Europoseł Kosma Złotowski na pierwszym wystąpieniu merytorycznym w trwającej eurokampani mówił o swojej aktywności w komisji TRAN, w kwestiach dotyczących pakietu mobilności, który uderza w polskie firmy transportowe. Zdaniem Złotowskiego udało się te zapisy złagodzić. Polityk przestrzega też przed nowymi zagrożeniami, które mają wynikać z Zielonego Ładu.
– W komisji transportu przez te wiele lat udało się kilka rzeczy zrobić. Były tam sprawy związane z pakietem mobilności – udało się ten pakiet mobilności po pierwsze opóźnić jego wejście w życie, po drugie uchwalić go w taki sposób, że nie był on tak dotkliwy dla polskich wschodnioeuropejskich firm transportowych jak to było planowane – mówił europoseł Kosma Złotowski, na konferencji prasowej zorganizowanej na terenie jednej z podbydgoskich firm logistycznych, zlokalizowanej przy drogach S5/S10. Przykładem takich niekorzystnych
pomysłów miał być wymóg, aby samochód ciężarowy raz na trzy tygodnie musiał się meldować w miejscu, gdzie został zarejestrowany. Zdaniem Złotowskiego sprawiłoby to, że tiry woziłyby powietrze, co ostatecznie przekonało Komisję Europejską do odejścia od tego zapisu.
Zdaniem Złotowskiego najbliższe lata w Parlamencie Europejskim będą kluczowe dla tej branży – Dla transportu, zwłaszcza używający samochodów ciężarowych nadchodzą bardzo trudne czasy. Wymogi które stawia Komisja Europejska w związku z Zielonym Ładem sprawiają, że po 2035 roku cała flota będzie musiała być wymieniona na samochody elektryczne, ale wcześniej zaostrzone będą normy spalania.
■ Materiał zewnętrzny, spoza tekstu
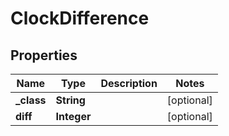 
# ClockDifference

## Properties
Name | Type | Description | Notes
------------ | ------------- | ------------- | -------------
**_class** | **String** |  |  [optional]
**diff** | **Integer** |  |  [optional]



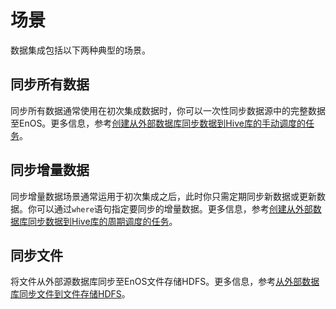 # 场景

数据集成包括以下两种典型的场景。

## 同步所有数据<syncalldata>

同步所有数据通常使用在初次集成数据时，你可以一次性同步数据源中的完整数据至EnOS。更多信息，参考[创建从外部数据库同步数据到Hive库的手动调度的任务](creating_scratch_onetime)。

## 同步增量数据<syncadditiondata>

同步增量数据场景通常运用于初次集成之后，此时你只需定期同步新数据或更新数据。你可以通过`where`语句指定要同步的增量数据。更多信息，参考[创建从外部数据库同步数据到Hive库的周期调度的任务](creating_scratch_periodic)。

## 同步文件

将文件从外部源数据库同步至EnOS文件存储HDFS。更多信息，参考[从外部数据库同步文件到文件存储HDFS](creating_scratch_blob2hdfs)。

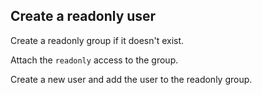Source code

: ## Create a readonly user

Create a readonly group if it doesn't exist.

Attach the `readonly` access to the group.

Create a new user and add the user to the readonly group.





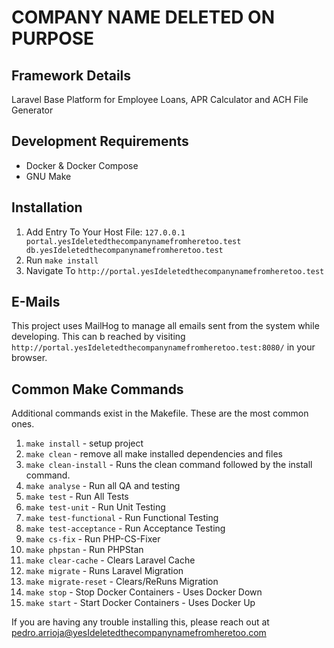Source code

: # COMPANY NAME DELETED ON PURPOSE #

## Framework Details ##
Laravel Base Platform for Employee Loans, APR Calculator and ACH File Generator

## Development Requirements ##
  
  - Docker & Docker Compose
  - GNU Make

## Installation ##
  1) Add Entry To Your Host File: `127.0.0.1 portal.yesIdeletedthecompanynamefromheretoo.test db.yesIdeletedthecompanynamefromheretoo.test`
  2) Run `make install`
  3) Navigate To `http://portal.yesIdeletedthecompanynamefromheretoo.test`
  
## E-Mails ##
This project uses MailHog to manage all emails sent from the system while developing. This can b reached by visiting `http://portal.yesIdeletedthecompanynamefromheretoo.test:8080/` in your browser.

## Common Make Commands ##
Additional commands exist in the Makefile. These are the most common ones.

  1) `make install` - setup project
  2) `make clean` - remove all make installed dependencies and files
  3) `make clean-install` - Runs the clean command followed by the install command.
  5) `make analyse` - Run all QA and testing
  6) `make test` - Run All Tests
  7) `make test-unit` - Run Unit Testing
  8) `make test-functional` - Run Functional Testing
  9) `make test-acceptance` - Run Acceptance Testing
  10) `make cs-fix` - Run PHP-CS-Fixer
  11) `make phpstan` - Run PHPStan
  12) `make clear-cache` - Clears Laravel Cache
  13) `make migrate` - Runs Laravel Migration
  14) `make migrate-reset` - Clears/ReRuns Migration
  15) `make stop` - Stop Docker Containers - Uses Docker Down
  16) `make start` - Start Docker Containers - Uses Docker Up

  If you are having any trouble installing this, please reach out at pedro.arrioja@yesIdeletedthecompanynamefromheretoo.com
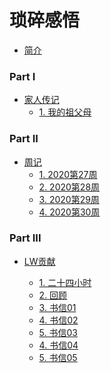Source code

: # 琐碎感悟

* [简介](README.md)

### Part I
* [家人传记]()
  * [1. 我的祖父母](家人/我的祖父母.md)

### Part II
* [周记]()
  * [1. 2020第27周](周记/27.md)
  * [2. 2020第28周](周记/28.md)
  * [3. 2020第29周](周记/29.md)
  * [4. 2020第30周](周记/30.md)

### Part III

* [LW贡献]()

  * [1. 二十四小时](投稿/二十四小时.md)
  * [2. 回顾](投稿/回顾.md)
  * [3. 书信01](投稿/书信01.md)
  * [4. 书信02](投稿/书信02.md)
  * [5. 书信03](投稿/书信03.md)
  * [4. 书信04](投稿/书信04.md)
  * [5. 书信05](投稿/书信05.md)
  
  

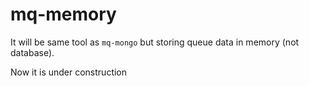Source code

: # mq-memory

It will be same tool as `mq-mongo` but storing queue data in memory (not database).

Now it is under construction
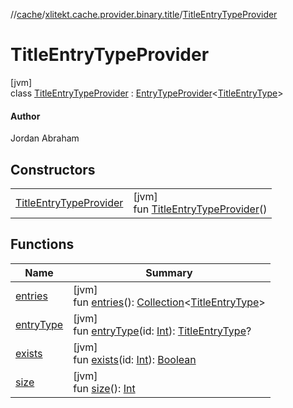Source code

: //[cache](../../../index.md)/[xlitekt.cache.provider.binary.title](../index.md)/[TitleEntryTypeProvider](index.md)

# TitleEntryTypeProvider

[jvm]\
class [TitleEntryTypeProvider](index.md) : [EntryTypeProvider](../../xlitekt.cache.provider/-entry-type-provider/index.md)&lt;[TitleEntryType](../-title-entry-type/index.md)&gt; 

#### Author

Jordan Abraham

## Constructors

| | |
|---|---|
| [TitleEntryTypeProvider](-title-entry-type-provider.md) | [jvm]<br>fun [TitleEntryTypeProvider](-title-entry-type-provider.md)() |

## Functions

| Name | Summary |
|---|---|
| [entries](../../xlitekt.cache.provider/-entry-type-provider/entries.md) | [jvm]<br>fun [entries](../../xlitekt.cache.provider/-entry-type-provider/entries.md)(): [Collection](https://kotlinlang.org/api/latest/jvm/stdlib/kotlin.collections/-collection/index.html)&lt;[TitleEntryType](../-title-entry-type/index.md)&gt; |
| [entryType](../../xlitekt.cache.provider/-entry-type-provider/entry-type.md) | [jvm]<br>fun [entryType](../../xlitekt.cache.provider/-entry-type-provider/entry-type.md)(id: [Int](https://kotlinlang.org/api/latest/jvm/stdlib/kotlin/-int/index.html)): [TitleEntryType](../-title-entry-type/index.md)? |
| [exists](../../xlitekt.cache.provider/-entry-type-provider/exists.md) | [jvm]<br>fun [exists](../../xlitekt.cache.provider/-entry-type-provider/exists.md)(id: [Int](https://kotlinlang.org/api/latest/jvm/stdlib/kotlin/-int/index.html)): [Boolean](https://kotlinlang.org/api/latest/jvm/stdlib/kotlin/-boolean/index.html) |
| [size](../../xlitekt.cache.provider/-entry-type-provider/size.md) | [jvm]<br>fun [size](../../xlitekt.cache.provider/-entry-type-provider/size.md)(): [Int](https://kotlinlang.org/api/latest/jvm/stdlib/kotlin/-int/index.html) |
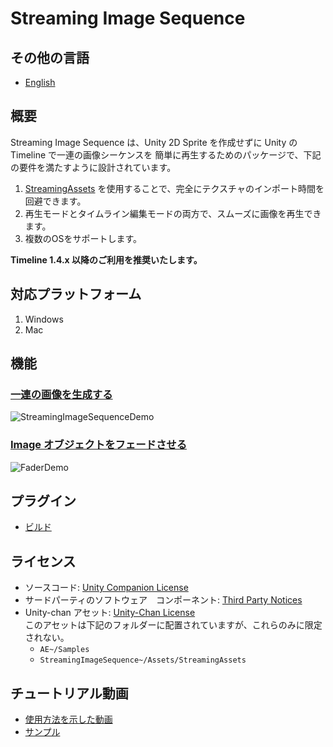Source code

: # Streaming Image Sequence

## その他の言語
* [English](README.md)
 
## 概要

Streaming Image Sequence は、Unity 2D Sprite を作成せずに Unity の Timeline で一連の画像シーケンスを
簡単に再生するためのパッケージで、下記の要件を満たすように設計されています。

1. [StreamingAssets](https://docs.unity3d.com/ja/current/Manual/StreamingAssets.html) 
   を使用することで、完全にテクスチャのインポート時間を回避できます。
1. 再生モードとタイムライン編集モードの両方で、スムーズに画像を再生できます。   
1. 複数のOSをサポートします。

**Timeline 1.4.x 以降のご利用を推奨いたします。**


## 対応プラットフォーム

1. Windows
2. Mac

## 機能

### [一連の画像を生成する](./Documentation~/jp/StreamingImageSequencePlayableAsset.md)
![StreamingImageSequenceDemo](Documentation~/images/StreamingImageSequenceDemo.gif)

### [Image オブジェクトをフェードさせる](./Documentation~/jp/FaderPlayableAsset.md)
![FaderDemo](Documentation~/images/FaderDemo.gif)

## プラグイン
* [ビルド](Plugins~/Docs/en/BuildPlugins.md)

## ライセンス
* ソースコード: [Unity Companion License](LICENSE.md)
* サードパーティのソフトウェア　コンポーネント: [Third Party Notices](Third%20Party%20Notices.md) 
* Unity-chan アセット: [Unity-Chan License](https://unity-chan.com/contents/guideline/)  
  このアセットは下記のフォルダーに配置されていますが、これらのみに限定されない。
  - `AE~/Samples`
  - `StreamingImageSequence~/Assets/StreamingAssets`

## チュートリアル動画
- [使用方法を示した動画](https://youtu.be/mlRbwqJ74CM)
- [サンプル](https://youtu.be/4og6rgQdb3c)


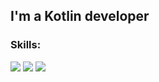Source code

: ## I'm a Kotlin developer


### Skills:

<img src="https://img.shields.io/badge/Android-black?style=for-the-badge&logo=android&logoColor=80E6B3"/>
<img src="https://img.shields.io/badge/Kotlin-black?style=for-the-badge&logo=kotlin&logoColor=9A97ED"/>
<img src="https://img.shields.io/badge/Android Studio-black?style=for-the-badge&logo=android studio&logoColor=C0F7AB"/>

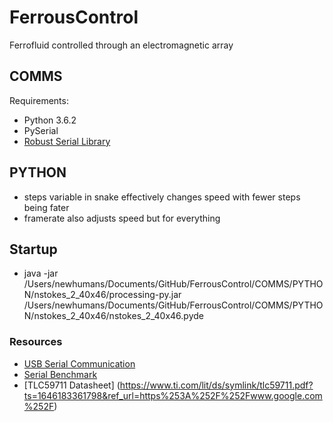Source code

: # FerrousControl
Ferrofluid controlled through an electromagnetic array

## COMMS
Requirements:
- Python 3.6.2
- PySerial
- [Robust Serial Library](https://github.com/araffin/arduino-robust-serial)

## PYTHON
- steps variable in snake effectively changes speed with fewer steps being fater
- framerate also adjusts speed but for everything

## Startup
- java -jar /Users/newhumans/Documents/GitHub/FerrousControl/COMMS/PYTHON/nstokes_2_40x46/processing-py.jar /Users/newhumans/Documents/GitHub/FerrousControl/COMMS/PYTHON/nstokes_2_40x46/nstokes_2_40x46.pyde

### Resources
- [USB Serial Communication](https://www.pjrc.com/teensy/td_serial.html)
- [Serial Benchmark](https://www.pjrc.com/teensy/benchmark_usb_serial_receive.html)
- [TLC59711 Datasheet] (https://www.ti.com/lit/ds/symlink/tlc59711.pdf?ts=1646183361798&ref_url=https%253A%252F%252Fwww.google.com%252F)

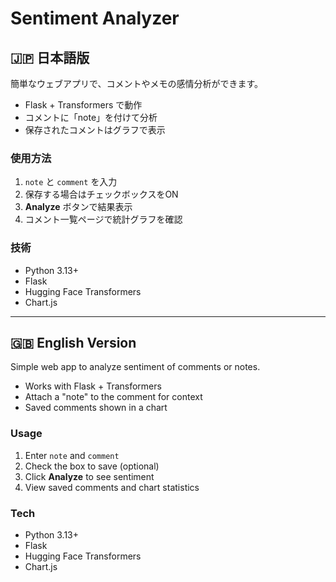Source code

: # Sentiment Analyzer

## 🇯🇵 日本語版
簡単なウェブアプリで、コメントやメモの感情分析ができます。  
- Flask + Transformers で動作  
- コメントに「note」を付けて分析  
- 保存されたコメントはグラフで表示  

### 使用方法
1. `note` と `comment` を入力  
2. 保存する場合はチェックボックスをON  
3. **Analyze** ボタンで結果表示  
4. コメント一覧ページで統計グラフを確認  

### 技術
- Python 3.13+
- Flask
- Hugging Face Transformers
- Chart.js

---

## 🇬🇧 English Version
Simple web app to analyze sentiment of comments or notes.  
- Works with Flask + Transformers  
- Attach a "note" to the comment for context  
- Saved comments shown in a chart  

### Usage
1. Enter `note` and `comment`  
2. Check the box to save (optional)  
3. Click **Analyze** to see sentiment  
4. View saved comments and chart statistics  

### Tech
- Python 3.13+
- Flask
- Hugging Face Transformers
- Chart.js
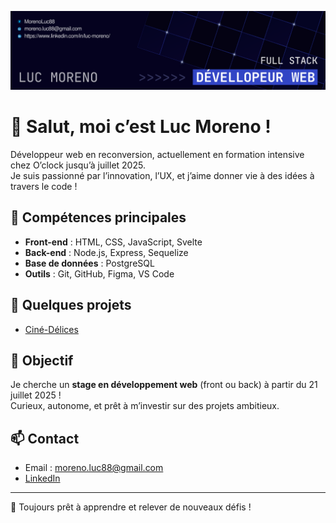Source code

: <p align="center">
  <img src="assets/Dev_Banner.png" alt="Bienvenue sur mon profil GitHub" />
</p>

# 👋 Salut, moi c’est Luc Moreno !

Développeur web en reconversion, actuellement en formation intensive chez O’clock jusqu’à juillet 2025.  
Je suis passionné par l’innovation, l’UX, et j’aime donner vie à des idées à travers le code !

## 🚀 Compétences principales

- **Front-end** : HTML, CSS, JavaScript, Svelte
- **Back-end** : Node.js, Express, Sequelize
- **Base de données** : PostgreSQL
- **Outils** : Git, GitHub, Figma, VS Code

## 📂 Quelques projets

- [Ciné-Délices](https://github.com/MorenoLuc88/Cine_Delices)

## 🎯 Objectif

Je cherche un **stage en développement web** (front ou back) à partir du 21 juillet 2025 !  
Curieux, autonome, et prêt à m’investir sur des projets ambitieux.

## 📫 Contact

- Email : moreno.luc88@gmail.com
- [LinkedIn](https://linkedin.com/in/luc-moreno)

---

🌱 Toujours prêt à apprendre et relever de nouveaux défis !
Według europosła, który zabiega o kolejną kadencję, koszty transportu uderzą we wszystkich konsumentów, bo drożej zapłacimy za produkty w sklepach – To sprawia, że koszty transportu w Unii Europejskiej będą bardzo wysokie, a to uderza w polskie firmy transportowe, bo my jeździmy na tych najdłuższych dystansach, w przeciwieństwie do transportowców niemieckich i francuskich, którzy jeżdżą na krótszych dystansach. Stoimy przed nowymi zagrożeniami.
Złotowski zapowiedział, że jak zostanie wybrany na kolejną kadencję, to dalej będzie chciał pracować w komisji TRAN.